L’analyse des objectifs découle de ces convictions : se protéger à l’intérieur contre toute contamination raciale et à cet effet se débarrasser des Juifs, par exemple en les regroupant à Madagascar ; souder les descendants de Siegfried au sein d’un « vaste Empire centre-européen » ; y valoriser les critères physiques et moraux de la collectivité, glisser à l’extrême vers l’eugénisme, exalter l’héroïsme et le sport ; sortir de la grisaille d’une « paix pourrie, huileuse et graisseuse » pour combattre les peuples inférieurs et en premier les Slaves, « race vicieuse » et conquérir à leurs dépens l’indispensable espace vital. À ce stade, la constatation s’impose pour le lecteur moyen, mais il faut attendre la p. 332 pour que Thomas Lindemann passe aux aveux : en changeant certes le style wilhelmien, « Hitler n’a rien inventé » !
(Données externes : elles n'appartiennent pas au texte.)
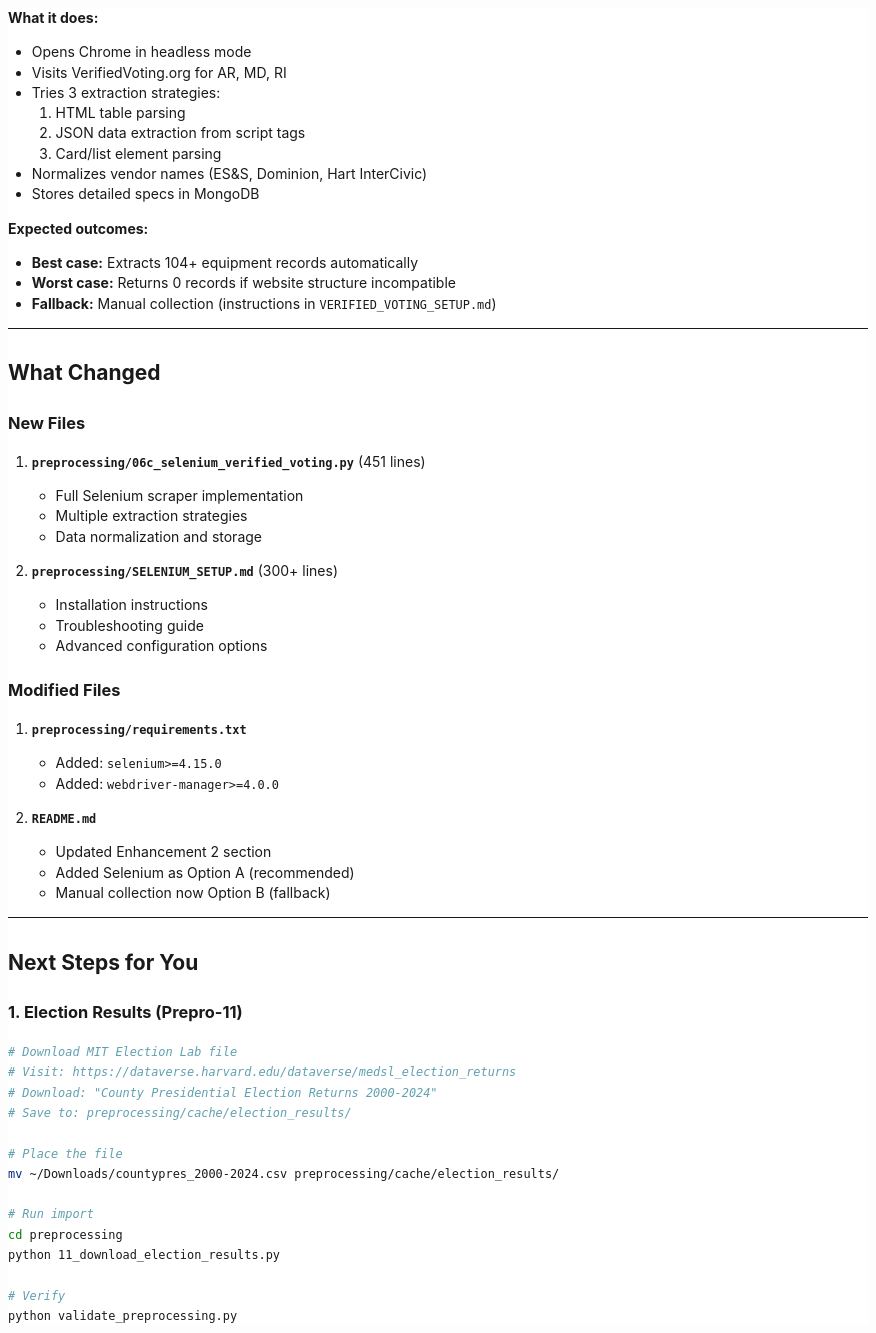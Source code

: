 **What it does:**
- Opens Chrome in headless mode
- Visits VerifiedVoting.org for AR, MD, RI
- Tries 3 extraction strategies:
  1. HTML table parsing
  2. JSON data extraction from script tags
  3. Card/list element parsing
- Normalizes vendor names (ES&S, Dominion, Hart InterCivic)
- Stores detailed specs in MongoDB

**Expected outcomes:**
- **Best case:** Extracts 104+ equipment records automatically
- **Worst case:** Returns 0 records if website structure incompatible
- **Fallback:** Manual collection (instructions in `VERIFIED_VOTING_SETUP.md`)

---

## What Changed

### New Files
1. **`preprocessing/06c_selenium_verified_voting.py`** (451 lines)
   - Full Selenium scraper implementation
   - Multiple extraction strategies
   - Data normalization and storage

2. **`preprocessing/SELENIUM_SETUP.md`** (300+ lines)
   - Installation instructions
   - Troubleshooting guide
   - Advanced configuration options

### Modified Files
1. **`preprocessing/requirements.txt`**
   - Added: `selenium>=4.15.0`
   - Added: `webdriver-manager>=4.0.0`

2. **`README.md`**
   - Updated Enhancement 2 section
   - Added Selenium as Option A (recommended)
   - Manual collection now Option B (fallback)

---

## Next Steps for You

### 1. Election Results (Prepro-11)

```bash
# Download MIT Election Lab file
# Visit: https://dataverse.harvard.edu/dataverse/medsl_election_returns
# Download: "County Presidential Election Returns 2000-2024"
# Save to: preprocessing/cache/election_results/

# Place the file
mv ~/Downloads/countypres_2000-2024.csv preprocessing/cache/election_results/

# Run import
cd preprocessing
python 11_download_election_results.py

# Verify
python validate_preprocessing.py
```
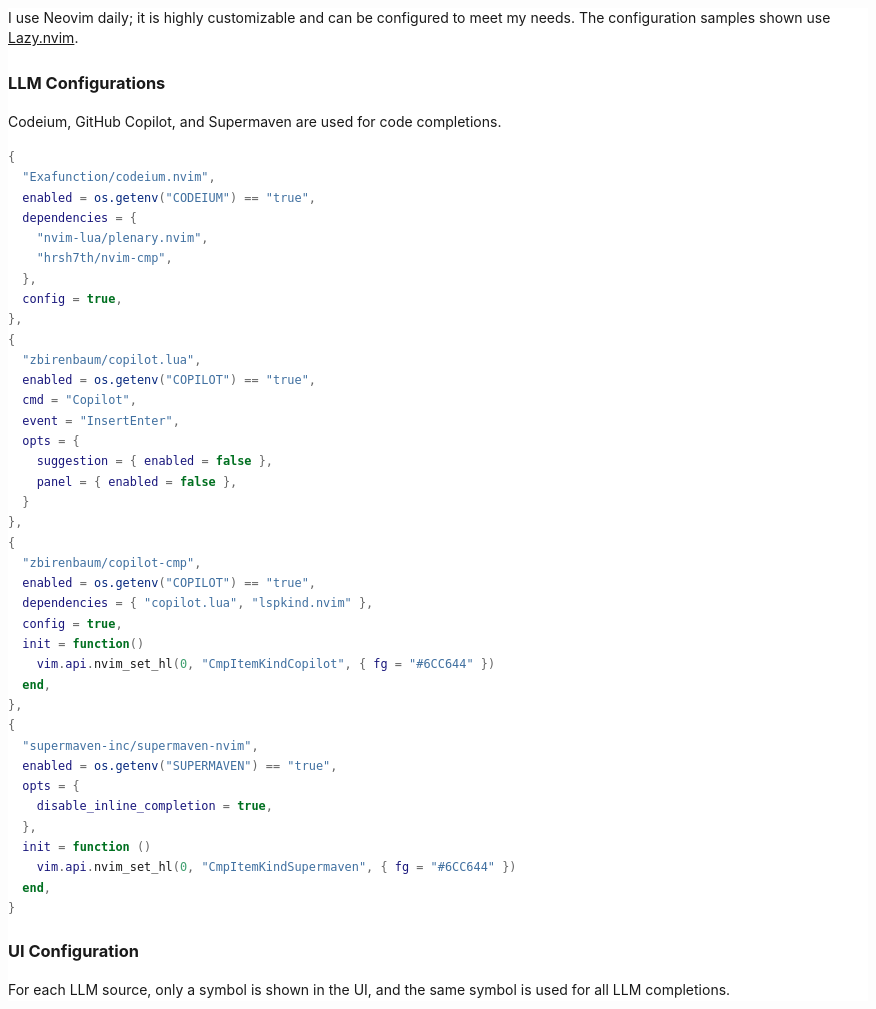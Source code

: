 I use Neovim daily; it is highly customizable and can be configured to meet my needs. The configuration samples shown use [Lazy.nvim](https://github.com/folke/lazy.nvim).

### LLM Configurations

Codeium, GitHub Copilot, and Supermaven are used for code completions.

```lua
{
  "Exafunction/codeium.nvim",
  enabled = os.getenv("CODEIUM") == "true",
  dependencies = {
    "nvim-lua/plenary.nvim",
    "hrsh7th/nvim-cmp",
  },
  config = true,
},
{
  "zbirenbaum/copilot.lua",
  enabled = os.getenv("COPILOT") == "true",
  cmd = "Copilot",
  event = "InsertEnter",
  opts = {
    suggestion = { enabled = false },
    panel = { enabled = false },
  }
},
{
  "zbirenbaum/copilot-cmp",
  enabled = os.getenv("COPILOT") == "true",
  dependencies = { "copilot.lua", "lspkind.nvim" },
  config = true,
  init = function()
    vim.api.nvim_set_hl(0, "CmpItemKindCopilot", { fg = "#6CC644" })
  end,
},
{
  "supermaven-inc/supermaven-nvim",
  enabled = os.getenv("SUPERMAVEN") == "true",
  opts = {
    disable_inline_completion = true,
  },
  init = function ()
    vim.api.nvim_set_hl(0, "CmpItemKindSupermaven", { fg = "#6CC644" })
  end,
}
```

### UI Configuration

For each LLM source, only a symbol is shown in the UI, and the same symbol is used for all LLM completions.
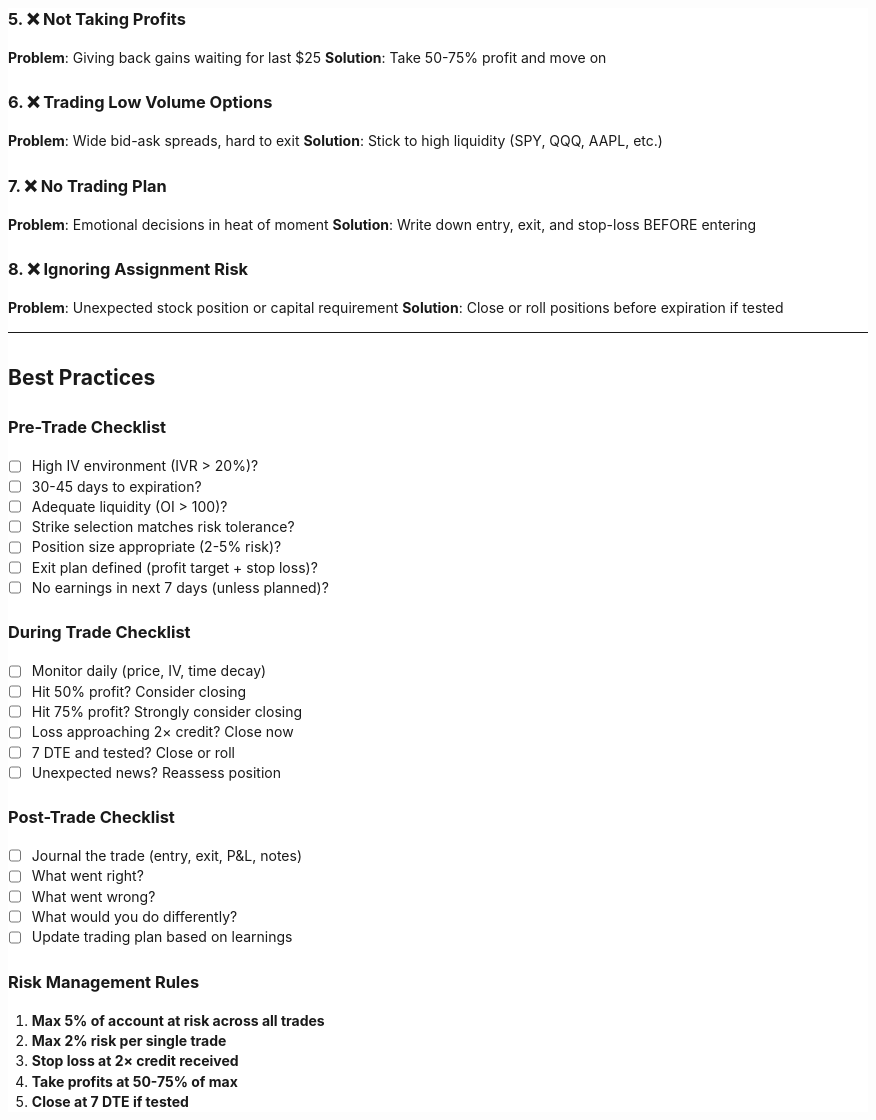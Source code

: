 ### 5. ❌ Not Taking Profits
**Problem**: Giving back gains waiting for last $25
**Solution**: Take 50-75% profit and move on

### 6. ❌ Trading Low Volume Options
**Problem**: Wide bid-ask spreads, hard to exit
**Solution**: Stick to high liquidity (SPY, QQQ, AAPL, etc.)

### 7. ❌ No Trading Plan
**Problem**: Emotional decisions in heat of moment
**Solution**: Write down entry, exit, and stop-loss BEFORE entering

### 8. ❌ Ignoring Assignment Risk
**Problem**: Unexpected stock position or capital requirement
**Solution**: Close or roll positions before expiration if tested

---

## Best Practices

### Pre-Trade Checklist
- [ ] High IV environment (IVR > 20%)?
- [ ] 30-45 days to expiration?
- [ ] Adequate liquidity (OI > 100)?
- [ ] Strike selection matches risk tolerance?
- [ ] Position size appropriate (2-5% risk)?
- [ ] Exit plan defined (profit target + stop loss)?
- [ ] No earnings in next 7 days (unless planned)?

### During Trade Checklist
- [ ] Monitor daily (price, IV, time decay)
- [ ] Hit 50% profit? Consider closing
- [ ] Hit 75% profit? Strongly consider closing
- [ ] Loss approaching 2× credit? Close now
- [ ] 7 DTE and tested? Close or roll
- [ ] Unexpected news? Reassess position

### Post-Trade Checklist
- [ ] Journal the trade (entry, exit, P&L, notes)
- [ ] What went right?
- [ ] What went wrong?
- [ ] What would you do differently?
- [ ] Update trading plan based on learnings

### Risk Management Rules
1. **Max 5% of account at risk across all trades**
2. **Max 2% risk per single trade**
3. **Stop loss at 2× credit received**
4. **Take profits at 50-75% of max**
5. **Close at 7 DTE if tested**
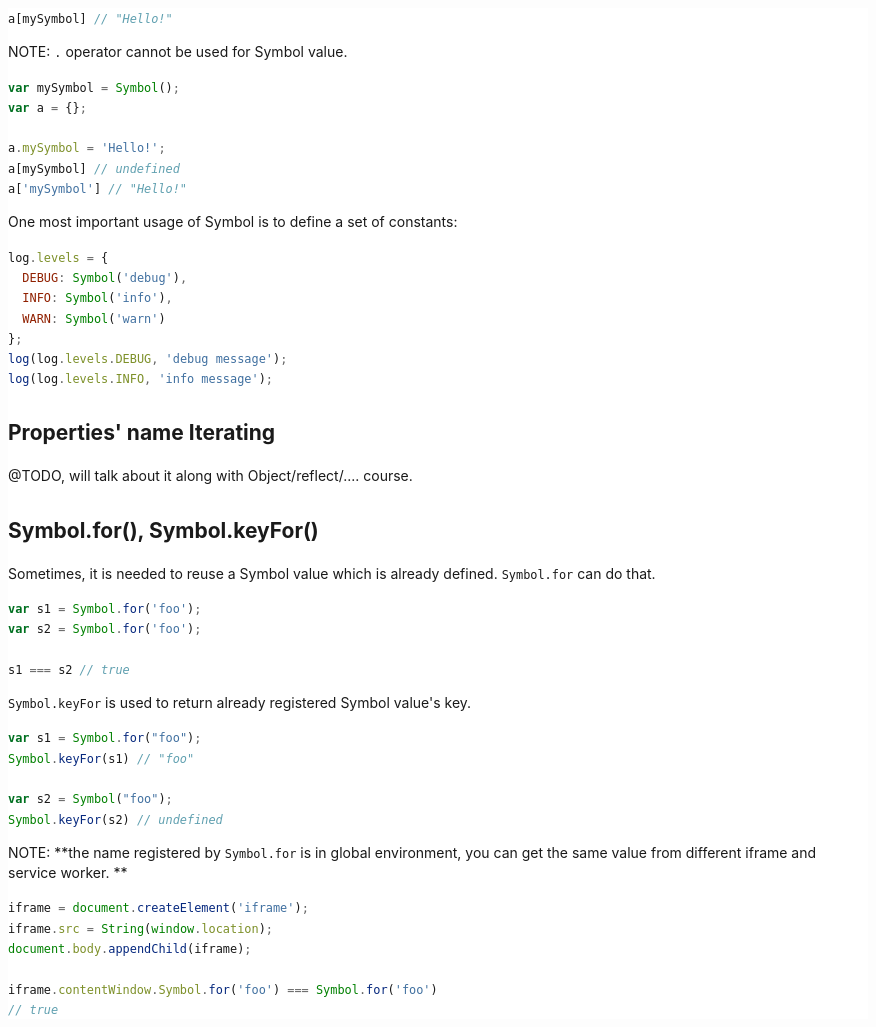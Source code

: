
 ```javascript
a[mySymbol] // "Hello!"
```

NOTE: `.` operator cannot be used for Symbol value. 
```javascript
var mySymbol = Symbol();
var a = {};

a.mySymbol = 'Hello!';
a[mySymbol] // undefined
a['mySymbol'] // "Hello!"
```

One most important usage of Symbol is to define a set of constants:
```javascript
log.levels = {
  DEBUG: Symbol('debug'),
  INFO: Symbol('info'),
  WARN: Symbol('warn')
};
log(log.levels.DEBUG, 'debug message');
log(log.levels.INFO, 'info message');
```

## Properties' name Iterating
@TODO, will talk about it along with Object/reflect/.... course. 

## Symbol.for(), Symbol.keyFor()
Sometimes, it is needed to reuse a Symbol value which is already defined. `Symbol.for` can do that. 
```javascript
var s1 = Symbol.for('foo');
var s2 = Symbol.for('foo');

s1 === s2 // true
```

`Symbol.keyFor` is used to return already registered Symbol value's key. 
```javascript
var s1 = Symbol.for("foo");
Symbol.keyFor(s1) // "foo"

var s2 = Symbol("foo");
Symbol.keyFor(s2) // undefined
```

NOTE: **the name registered by `Symbol.for` is in global environment, you can get the same value from different iframe and service worker. **
```javascript
iframe = document.createElement('iframe');
iframe.src = String(window.location);
document.body.appendChild(iframe);

iframe.contentWindow.Symbol.for('foo') === Symbol.for('foo')
// true
``` 


  [propKey]: true,
  ['a' + 'bc']: 123
  [keyA]: 'valueA',
  [keyB]: 'valueB'
  [mySymbol]: 'Hello!'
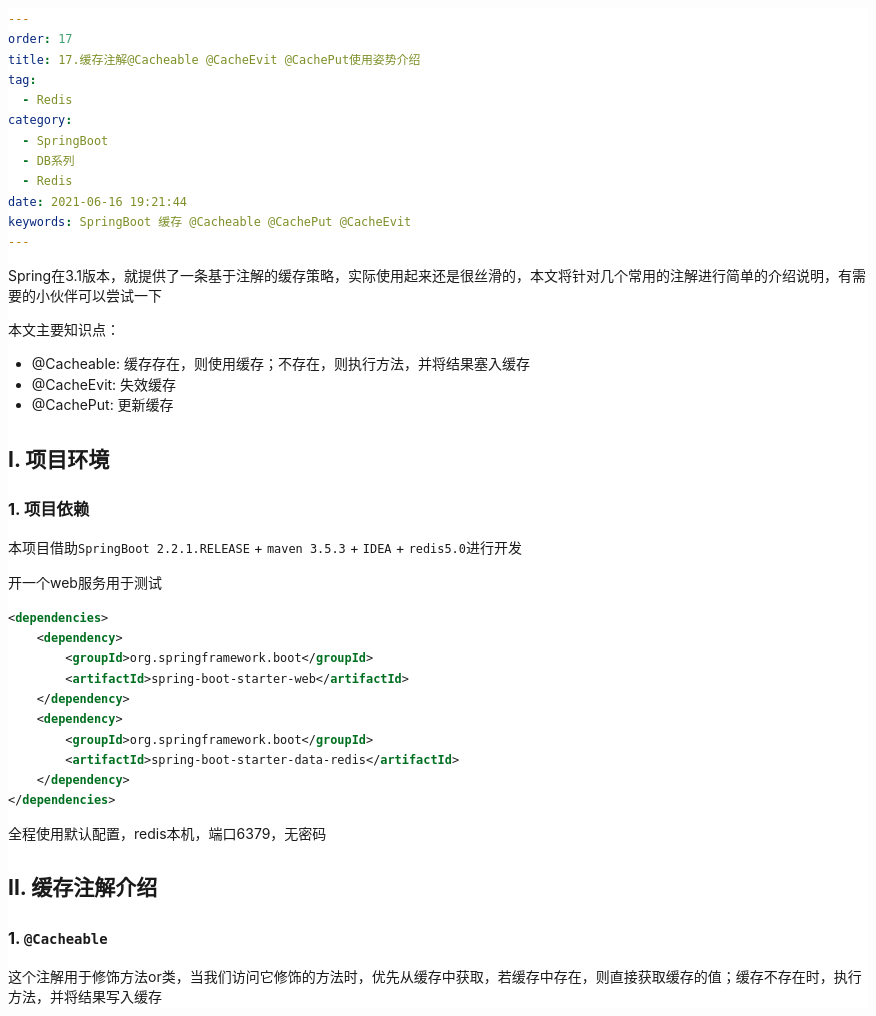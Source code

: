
 ```yaml
---
order: 17
title: 17.缓存注解@Cacheable @CacheEvit @CachePut使用姿势介绍
tag: 
  - Redis
category: 
  - SpringBoot
  - DB系列
  - Redis
date: 2021-06-16 19:21:44
keywords: SpringBoot 缓存 @Cacheable @CachePut @CacheEvit
---
```


Spring在3.1版本，就提供了一条基于注解的缓存策略，实际使用起来还是很丝滑的，本文将针对几个常用的注解进行简单的介绍说明，有需要的小伙伴可以尝试一下

本文主要知识点：

- @Cacheable: 缓存存在，则使用缓存；不存在，则执行方法，并将结果塞入缓存
- @CacheEvit: 失效缓存
- @CachePut: 更新缓存



## I. 项目环境

### 1. 项目依赖

本项目借助`SpringBoot 2.2.1.RELEASE` + `maven 3.5.3` + `IDEA` + `redis5.0`进行开发

开一个web服务用于测试

```xml
<dependencies>
    <dependency>
        <groupId>org.springframework.boot</groupId>
        <artifactId>spring-boot-starter-web</artifactId>
    </dependency>
    <dependency>
        <groupId>org.springframework.boot</groupId>
        <artifactId>spring-boot-starter-data-redis</artifactId>
    </dependency>
</dependencies>
```

全程使用默认配置，redis本机，端口6379，无密码

## II. 缓存注解介绍

### 1. `@Cacheable`

这个注解用于修饰方法or类，当我们访问它修饰的方法时，优先从缓存中获取，若缓存中存在，则直接获取缓存的值；缓存不存在时，执行方法，并将结果写入缓存
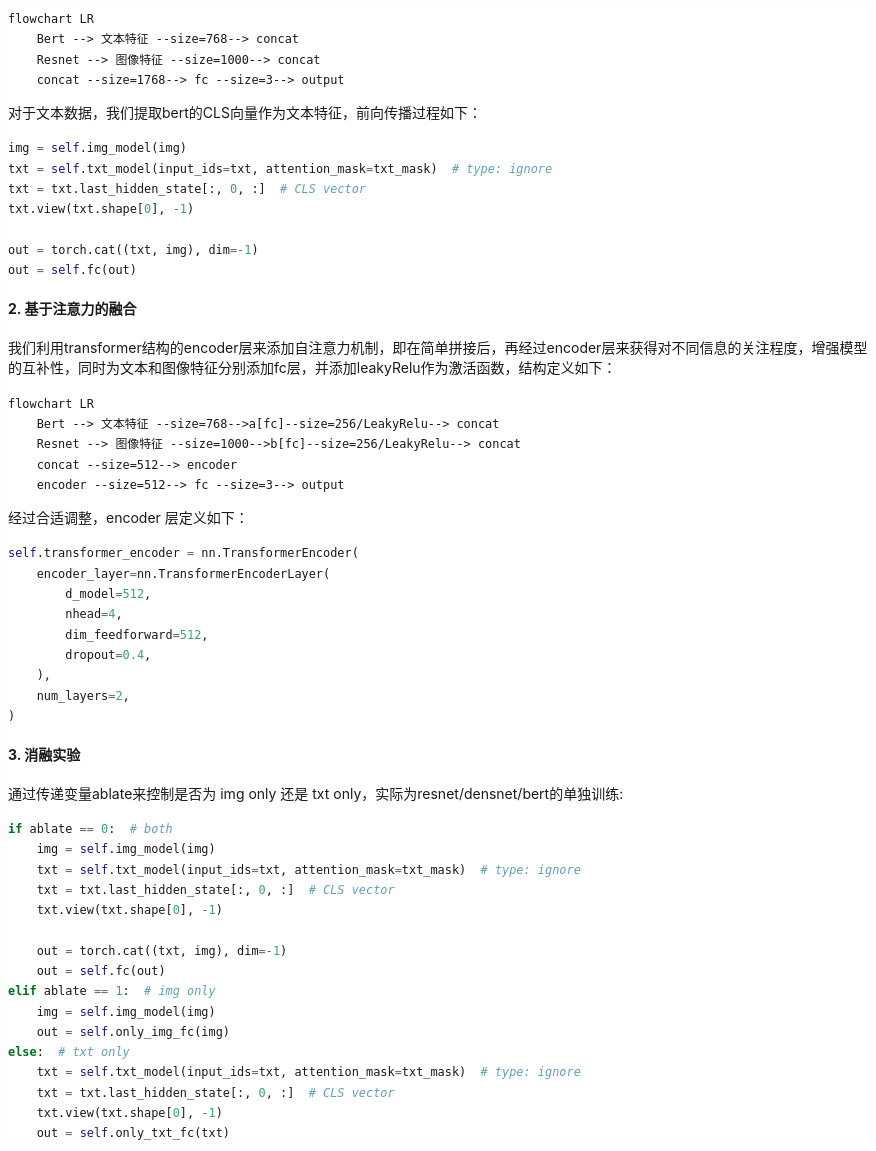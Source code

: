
 ```mermaid
flowchart LR
    Bert --> 文本特征 --size=768--> concat
    Resnet --> 图像特征 --size=1000--> concat
    concat --size=1768--> fc --size=3--> output
```

对于文本数据，我们提取bert的CLS向量作为文本特征，前向传播过程如下：

```python
img = self.img_model(img)
txt = self.txt_model(input_ids=txt, attention_mask=txt_mask)  # type: ignore
txt = txt.last_hidden_state[:, 0, :]  # CLS vector
txt.view(txt.shape[0], -1)

out = torch.cat((txt, img), dim=-1)
out = self.fc(out)
```

#### 2. 基于注意力的融合

我们利用transformer结构的encoder层来添加自注意力机制，即在简单拼接后，再经过encoder层来获得对不同信息的关注程度，增强模型的互补性，同时为文本和图像特征分别添加fc层，并添加leakyRelu作为激活函数，结构定义如下：

```mermaid
flowchart LR
    Bert --> 文本特征 --size=768-->a[fc]--size=256/LeakyRelu--> concat
    Resnet --> 图像特征 --size=1000-->b[fc]--size=256/LeakyRelu--> concat
    concat --size=512--> encoder
    encoder --size=512--> fc --size=3--> output
```

经过合适调整，encoder 层定义如下：

```python
self.transformer_encoder = nn.TransformerEncoder(
    encoder_layer=nn.TransformerEncoderLayer(
        d_model=512,
        nhead=4,
        dim_feedforward=512,
        dropout=0.4,
    ),
    num_layers=2,
)
```

#### 3. 消融实验

通过传递变量ablate来控制是否为 img only 还是 txt only，实际为resnet/densnet/bert的单独训练:

```python
if ablate == 0:  # both
    img = self.img_model(img)
    txt = self.txt_model(input_ids=txt, attention_mask=txt_mask)  # type: ignore
    txt = txt.last_hidden_state[:, 0, :]  # CLS vector
    txt.view(txt.shape[0], -1)

    out = torch.cat((txt, img), dim=-1)
    out = self.fc(out)
elif ablate == 1:  # img only
    img = self.img_model(img)
    out = self.only_img_fc(img)
else:  # txt only
    txt = self.txt_model(input_ids=txt, attention_mask=txt_mask)  # type: ignore
    txt = txt.last_hidden_state[:, 0, :]  # CLS vector
    txt.view(txt.shape[0], -1)
    out = self.only_txt_fc(txt)
```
Revenons au contexte et puisons dans le livre des éléments parfois surprenants, mais exposés de façon convaincante. Guillaume II est déçu par la trahison du « cousin britannique » dont il a pourtant suscité l’hostilité par la concurrence commerciale et surtout le développement de la flotte de Tirpitz. Il souhaite certes plus de colonies, pour faire comme tout le monde, mais en évitant les métissages. Bizarrement, il ne semble pas voir en la France l’ennemi héréditaire, mais un pays bêtement « obsédé par le désir de revanche », par ailleurs décadent et usé, acharné à créer par l’alliance russe ce « cercle de fer » susceptible d’étrangler l’Allemagne. En revanche, l’attentat de Sarajevo n’est pas pour lui un acte isolé et accessoire, mais le symbole d’une action d’ensemble de l’adversaire principal. Le temps est révolu d’une Sainte Alliance où l’Empire tsariste jouait le rôle de rempart contre die gelbe Gefahr et les rencontres amicales avec Nicky n’y changeront rien. Pour le moment, une urgence, décidément valable pour le début comme pour la fin du siècle : « bombarder Belgrade » !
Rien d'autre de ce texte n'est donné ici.